By Emil DanielyanArmenia on Friday flatly denied any role in an alleged conspiracy to overthrow Azerbaijan’s government which claims to have foiled it with the arrest of a young Azerbaijani oppositionist announced the previous night.
The National Security Service (NSS) in Yerevan dismissed as “ridiculous” Azerbaijani allegations that it recruited Ruslan Bashirli, the arrested leader of the Yeni Fikir (New Thinking) youth movement, to foment a violent coup d’etat in Baku.
A statement issued by Azerbaijan’s Office of Prosecutor-General late Thursday said Bashirli secretly met Armenian security agents in Tbilisi last week and was paid $2,000 to stir up trouble ahead of the Azerbaijani parliamentary elections slated for November. Azerbaijani state television aired footage, allegedly shot in the Georgian capital, of Bashirli accepting cash from three men. The oppositionist was consequently charged with attempting "to take power by force."

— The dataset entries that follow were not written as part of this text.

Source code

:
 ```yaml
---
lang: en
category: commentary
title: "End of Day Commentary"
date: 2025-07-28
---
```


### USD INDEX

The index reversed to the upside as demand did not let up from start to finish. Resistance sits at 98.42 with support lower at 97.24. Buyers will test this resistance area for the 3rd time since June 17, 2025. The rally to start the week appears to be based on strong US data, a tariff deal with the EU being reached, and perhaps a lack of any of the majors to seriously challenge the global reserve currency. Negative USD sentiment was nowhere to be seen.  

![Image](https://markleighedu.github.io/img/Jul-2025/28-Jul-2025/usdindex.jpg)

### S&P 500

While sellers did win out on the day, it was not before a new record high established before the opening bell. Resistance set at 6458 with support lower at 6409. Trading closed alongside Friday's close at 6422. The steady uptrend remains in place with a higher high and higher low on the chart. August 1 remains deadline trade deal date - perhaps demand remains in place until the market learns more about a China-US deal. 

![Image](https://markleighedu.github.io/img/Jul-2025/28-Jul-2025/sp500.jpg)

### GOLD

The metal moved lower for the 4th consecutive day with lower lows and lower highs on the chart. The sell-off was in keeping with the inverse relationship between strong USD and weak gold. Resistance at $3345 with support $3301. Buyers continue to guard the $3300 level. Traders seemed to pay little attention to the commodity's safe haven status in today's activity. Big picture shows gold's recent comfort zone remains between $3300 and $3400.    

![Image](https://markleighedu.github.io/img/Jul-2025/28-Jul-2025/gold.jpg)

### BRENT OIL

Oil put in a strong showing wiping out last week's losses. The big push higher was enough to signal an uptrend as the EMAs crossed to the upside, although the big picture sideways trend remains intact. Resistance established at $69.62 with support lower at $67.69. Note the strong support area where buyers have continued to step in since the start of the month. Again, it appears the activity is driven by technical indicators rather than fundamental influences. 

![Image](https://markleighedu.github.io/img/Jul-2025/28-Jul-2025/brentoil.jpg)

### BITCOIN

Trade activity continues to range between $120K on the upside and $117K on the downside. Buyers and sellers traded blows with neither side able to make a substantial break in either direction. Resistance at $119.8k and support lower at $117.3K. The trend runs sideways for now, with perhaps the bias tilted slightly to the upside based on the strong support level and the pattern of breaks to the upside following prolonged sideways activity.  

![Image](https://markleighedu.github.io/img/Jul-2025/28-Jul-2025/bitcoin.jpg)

“We knew that the new head of Azerbaijan’s special services is not a specialist,” the NSS said in a statement, tartly referring to Eldar Mahmudov’s police background. “But hardly anyone would predict that he will cast his subordinates in negative light.”
The NSS chief, Gorik Hakobian, compared the case with trumped-up espionage charges leveled by the late Soviet dictator Josef Stalin against his potential rivals. “My advice is this: You can’t solve Azerbaijan’s internal political problems with the long-forgotten methods that were used in the USSR during the 1920s and 1930s,” Hakobian was quoted as saying in the statement.
The Armenian security agency avoided any comment on the specifics of the Azerbaijani accusations, though.
According to the Azerbaijani authorities, Bashirli and a member of his organization, Osman Alimuradov, were in Tbilisi on July 28-29, meeting with three “Armenian agents” that offered to “render comprehensive assistance for carrying out a revolution in Azerbaijan.” The “agents,” one of them identified as a Georgian, allegedly offered to supply the Azerbaijani opposition with weapons in order to spark violence in Baku.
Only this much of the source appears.